At first they remained silent. This suited Sarcany, but it did not suit his companion. And after one or two half-stifled yawns, Zirone broke out with:

“This something that we’ve been fools enough to wait for is a long time coming.”

Sarcany made no reply.

“What an idea,” continued Zirone, “to come and look for it among these ruins! I’m afraid we’re on the wrong track, my friend. What are we likely to find in this old graveyard? Even the spirits abandon this place once they shed their mortal carcasses. When I join them I shall not worry about a dinner that’s late, or a supper that never comes! Time to go.”

Sarcany, deep in thought, with his looks lost in vacancy, did not move.

Zirone waited a few minutes without saying anything. Then his habitual loquacity urged him to speak.

“Sarcany,” he said, “do you know in what form I should like this something to appear? In the form of one of those cashier people from Toronthal’s with a pocket-book stuffed full of banknotes which he could hand over to us on behalf of the said banker with a thousand apologies for keeping us waiting so long.”

“Listen, Zirone,” answered Sarcany, knitting his brows, “for the last time I tell you that there’s nothing to be hoped for from Silas Toronthal.”

“Are you sure of that?”

“Yes, he gave a definite refusal to my last demands; all the credit I have with him is exhausted.”

“That is bad.”

“Very bad, but it is so.”

“Good, if your credit is exhausted,” continued Zirone, “it’s because you’ve had the credit! And to what is that due? To your having many times placed your zeal and intelligence at the service of his firm in certain matters of delicacy. Now, during the first months of our stay in Trieste, Toronthal did not show himself too stingy in money matters. You still must have some hold over him, if you threatened him...”

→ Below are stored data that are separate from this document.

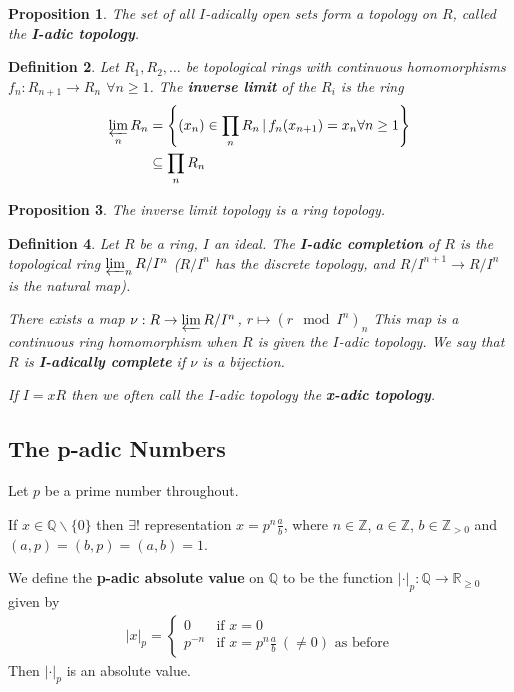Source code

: \documentclass[a4paper]{article}
\newtheorem{definition}{Definition}
\newtheorem{prop}[definition]{Proposition}
\newcommand*\abs[1]{\left|#1\right|}
\begin{document}
\begin{prop}
	The set of all $I$-adically open sets form a topology on $R$, called the \textbf{I-adic topology}.
\end{prop}

\begin{definition}
	Let $R_1, R_2, \dots$ be topological rings with continuous homomorphisms $f_n:R_{n+1}\to R_n$ $\forall n \geq 1$. The \textbf{inverse limit} of the $R_i$ is the ring
	\begin{align*}
		\varprojlim_n R_n &= \left\{(x_n) \in \prod_n R_n \,|\, f_n(x_{n+1})=x_n \forall n \geq 1  \right\}\\
		&\subseteq \prod_n R_n
	\end{align*}
\end{definition}

\begin{prop}
	The inverse limit topology is a ring topology.
\end{prop}

\begin{definition}
	Let $R$ be a ring, $I$ an ideal. The \textbf{I-adic completion} of $R$ is the topological ring $\varprojlim_n R/I^n$ ($R/I^n$ has the discrete topology, and $R/I^{n+1} \to R/I^{n}$ is the natural map).
	
	There exists a map $\nu: R \to \varprojlim R/I^n$, $r \mapsto (r \mod I^n)_n$ This map is a continuous ring homomorphism when $R$ is given the $I$-adic topology. We say that $R$ is \textbf{I-adically complete} if $\nu$ is a bijection.
	
	If $I=xR$ then we often call the $I$-adic topology the \textbf{x-adic topology}.
\end{definition}

\subsection{The p-adic Numbers}
Let $p$ be a prime number throughout.

If $x \in \mathbb{Q} \backslash \{0\}$ then $\exists!$ representation $x=p^n \frac{a}{b}$,
where $n \in \mathbb{Z}$, $a \in \mathbb{Z}$,
$b \in \mathbb{Z}_{>0}$ and $(a,p)=(b,p)=(a,b)=1$.

We define the \textbf{p-adic absolute value} on $\mathbb{Q}$ to be the function $\abs{\cdot}_p: \mathbb{Q} \to \mathbb{R}_{\geq 0}$ given by
\begin{align*}
	\abs{x}_p =
	\begin{cases}
	0 &\text{if } x=0\\
	p^{-n}  &\text{if } x=p^n \frac{a}{b}\ (\neq 0) \text{ as before}
	\end{cases}
\end{align*}
Then $\abs{\cdot}_p$ is an absolute value.
\end{document}
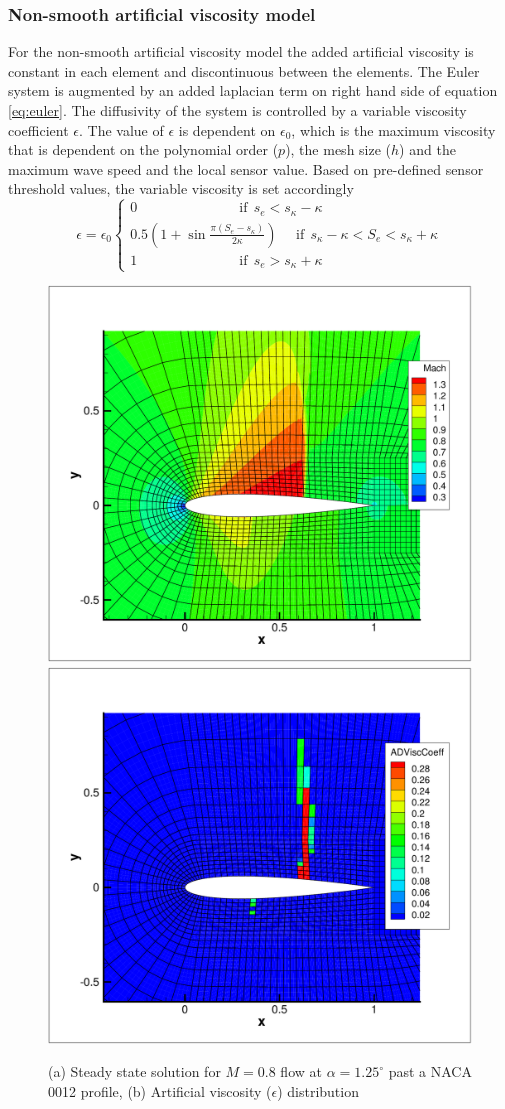 \subsubsection{Non-smooth artificial viscosity model}
For the non-smooth artificial viscosity model the added artificial viscosity is constant in each element and discontinuous between the elements. The Euler system is augmented by an added laplacian term on right hand side of equation \ref{eq:euler}. The diffusivity of the system is controlled by a variable viscosity coefficient $\epsilon$. The value of $\epsilon$ is dependent on $\epsilon_0$, which is the maximum viscosity that is dependent on the polynomial order ($p$), the mesh size ($h$) and the maximum wave speed and the local sensor value. Based on pre-defined sensor threshold values, the variable viscosity is set accordingly
\begin{equation}
   \epsilon
=\epsilon_0\left \{ \begin{array}{l}
    0\	\	\	\	\	\	\	\	\	\	\	\	\	\	\	\	\	\	\	\	\	\	\	\	\	\	\	\	\	\	\	\	\	 \mbox{if}\		\	 s_e<s_\kappa-\kappa\\  
    0.5\left(1+\sin{\frac{\pi\left(S_e-s_\kappa\right)}{2\kappa}}\right)\	\	\	\	\	\	\mbox{if}\		\	 s_\kappa-\kappa<S_e<s_\kappa+\kappa\\
    1\	\	\	\	\	\	\	\	\	\	\	\	\	\	\	\	\	\	\	\	\	\	\	\	\	\	\	\	\	\	\	\	\	 \mbox{if}\		\ s_e > s_\kappa+\kappa
      \end{array} 
    \right.
\end{equation}
\begin{figure}[!htbp]
\begin{center}
\includegraphics[width = 0.47 \textwidth]{img/Mach_P4.pdf}
\includegraphics[width = 0.47 \textwidth]{img/ArtVisc_P4.pdf}
\caption{(a) Steady state solution for $M=0.8$ flow at $\alpha = 1.25^\circ$ past a NACA 0012 profile, (b) Artificial viscosity ($\epsilon$) distribution}
\label{fig:}
\end{center}
\end{figure}
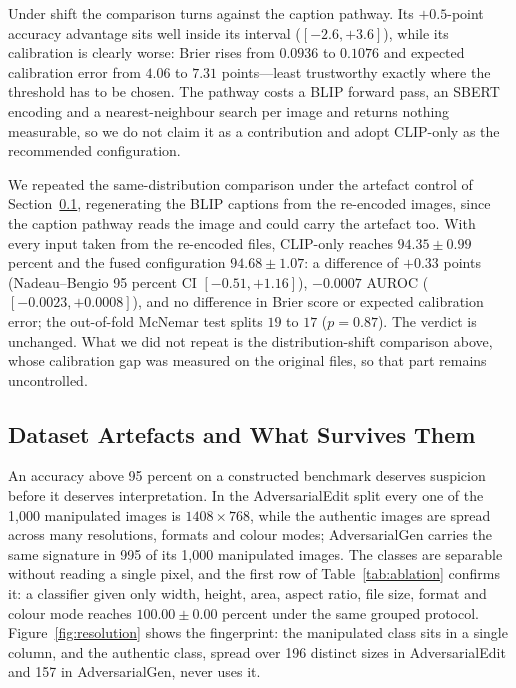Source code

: \documentclass[pdflatex,sn-mathphys-num]{sn-jnl}
\begin{document}
Under shift the comparison turns against the caption pathway. Its
$+0.5$-point accuracy advantage sits well inside its interval
($[-2.6, +3.6]$), while its calibration is clearly worse: Brier rises from
$0.0936$ to $0.1076$ and expected calibration error from $4.06$ to $7.31$
points---least trustworthy exactly where the threshold has to be chosen. The
pathway costs a BLIP forward pass, an SBERT encoding and a nearest-neighbour
search per image and returns nothing measurable, so we do not claim it as a
contribution and adopt CLIP-only as the recommended configuration.

We repeated the same-distribution comparison under the artefact control of
Section~\ref{sec:artefact}, regenerating the BLIP captions from the re-encoded
images, since the caption pathway reads the image and could carry the artefact
too. With every input taken from the re-encoded files, CLIP-only reaches
$94.35 \pm 0.99$ percent and the fused configuration $94.68 \pm 1.07$: a
difference of $+0.33$ points (Nadeau--Bengio 95 percent CI $[-0.51, +1.16]$),
$-0.0007$ AUROC ($[-0.0023, +0.0008]$), and no difference in Brier score or
expected calibration error; the out-of-fold McNemar test splits $19$ to $17$
($p = 0.87$). The verdict is unchanged. What we did not repeat is the
distribution-shift comparison above, whose calibration gap was measured on the
original files, so that part remains uncontrolled.

\subsection{Dataset Artefacts and What Survives Them}
\label{sec:artefact}

An accuracy above 95 percent on a constructed benchmark deserves suspicion
before it deserves interpretation. In the AdversarialEdit split every one of
the 1{,}000 manipulated images is $1408 \times 768$, while the authentic images
are spread across many resolutions, formats and colour modes; AdversarialGen
carries the same signature in 995 of its 1{,}000 manipulated images. The
classes are separable without reading a single pixel, and the first row of
Table~\ref{tab:ablation} confirms it: a classifier given only width, height,
area, aspect ratio, file size, format and colour mode reaches
$100.00 \pm 0.00$ percent under the same grouped protocol.
Figure~\ref{fig:resolution} shows the fingerprint: the manipulated class sits in
a single column, and the authentic class, spread over 196 distinct sizes in
AdversarialEdit and 157 in AdversarialGen, never uses it.
\end{document}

“What was to be done has already been done,” replied Sarcany, with a shrug, “and you cannot go to him for a meal! No! I have no hold over him now; but I may have and shall have, and when that day comes he shall pay me capital and compound interest for what he’s refused me today! I fancy his business is under a cloud, and that he’s mixed up in several doubtful things. Several of those failures in Germany, at Berlin and Munich, have had their effect in Trieste, and Silas Toronthal seemed rather upset when I saw him last. Let the water get troubled, and when it is troubled...”

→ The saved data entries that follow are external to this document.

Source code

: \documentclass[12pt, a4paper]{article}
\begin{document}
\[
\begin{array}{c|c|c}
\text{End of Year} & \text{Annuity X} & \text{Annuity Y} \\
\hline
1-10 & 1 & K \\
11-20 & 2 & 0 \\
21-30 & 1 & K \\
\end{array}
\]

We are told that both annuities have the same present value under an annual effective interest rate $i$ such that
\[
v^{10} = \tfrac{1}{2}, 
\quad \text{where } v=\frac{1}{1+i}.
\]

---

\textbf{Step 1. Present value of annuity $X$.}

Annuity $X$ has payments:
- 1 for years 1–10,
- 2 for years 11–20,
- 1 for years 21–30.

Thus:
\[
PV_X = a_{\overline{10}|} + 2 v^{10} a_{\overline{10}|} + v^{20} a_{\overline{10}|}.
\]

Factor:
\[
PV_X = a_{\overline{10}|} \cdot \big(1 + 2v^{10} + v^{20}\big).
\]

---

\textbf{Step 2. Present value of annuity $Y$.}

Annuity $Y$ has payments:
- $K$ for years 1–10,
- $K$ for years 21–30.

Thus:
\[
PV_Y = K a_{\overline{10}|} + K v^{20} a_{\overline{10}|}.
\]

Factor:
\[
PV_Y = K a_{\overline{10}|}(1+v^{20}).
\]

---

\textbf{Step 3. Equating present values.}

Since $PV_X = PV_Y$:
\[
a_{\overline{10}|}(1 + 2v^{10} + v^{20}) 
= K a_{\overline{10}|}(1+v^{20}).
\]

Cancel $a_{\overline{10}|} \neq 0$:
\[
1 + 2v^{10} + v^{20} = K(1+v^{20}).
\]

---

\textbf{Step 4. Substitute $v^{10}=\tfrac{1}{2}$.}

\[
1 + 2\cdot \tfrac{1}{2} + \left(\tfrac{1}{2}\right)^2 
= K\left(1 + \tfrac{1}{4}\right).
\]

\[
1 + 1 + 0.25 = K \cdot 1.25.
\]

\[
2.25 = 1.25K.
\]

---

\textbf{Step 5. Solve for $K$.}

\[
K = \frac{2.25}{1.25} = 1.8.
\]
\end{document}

“Quite so,” exclaimed Zirone, “but meanwhile we have only water to drink! Look here, Sarcany, I think you might try one more shot at Toronthal! You might tap his cash-box once more, and get enough out of it to pay our passage to Sicily by way of Malta.”

“And what should we do in Sicily?”

“That’s my business. I know the country, and I can introduce you to a few Maltese, who are a very tough lot, and with them we might do something. If there’s nothing to be done here, we might as well clear out, and let this wretched banker pay the cost. If you know anything about him, he would rather see you out of Trieste!”

Sarcany shook his head.

“It cannot last much longer, you’ll see. We’ve come to the end now,” added Zirone.

He rose and stamped on the ground with his foot, as if it were a stepmother unwilling to help him. At the instant he did so he caught sight of a pigeon feebly fluttering down just outside the enclosure. The pigeon’s tired wings could hardly move, as slowly it sank to the ground.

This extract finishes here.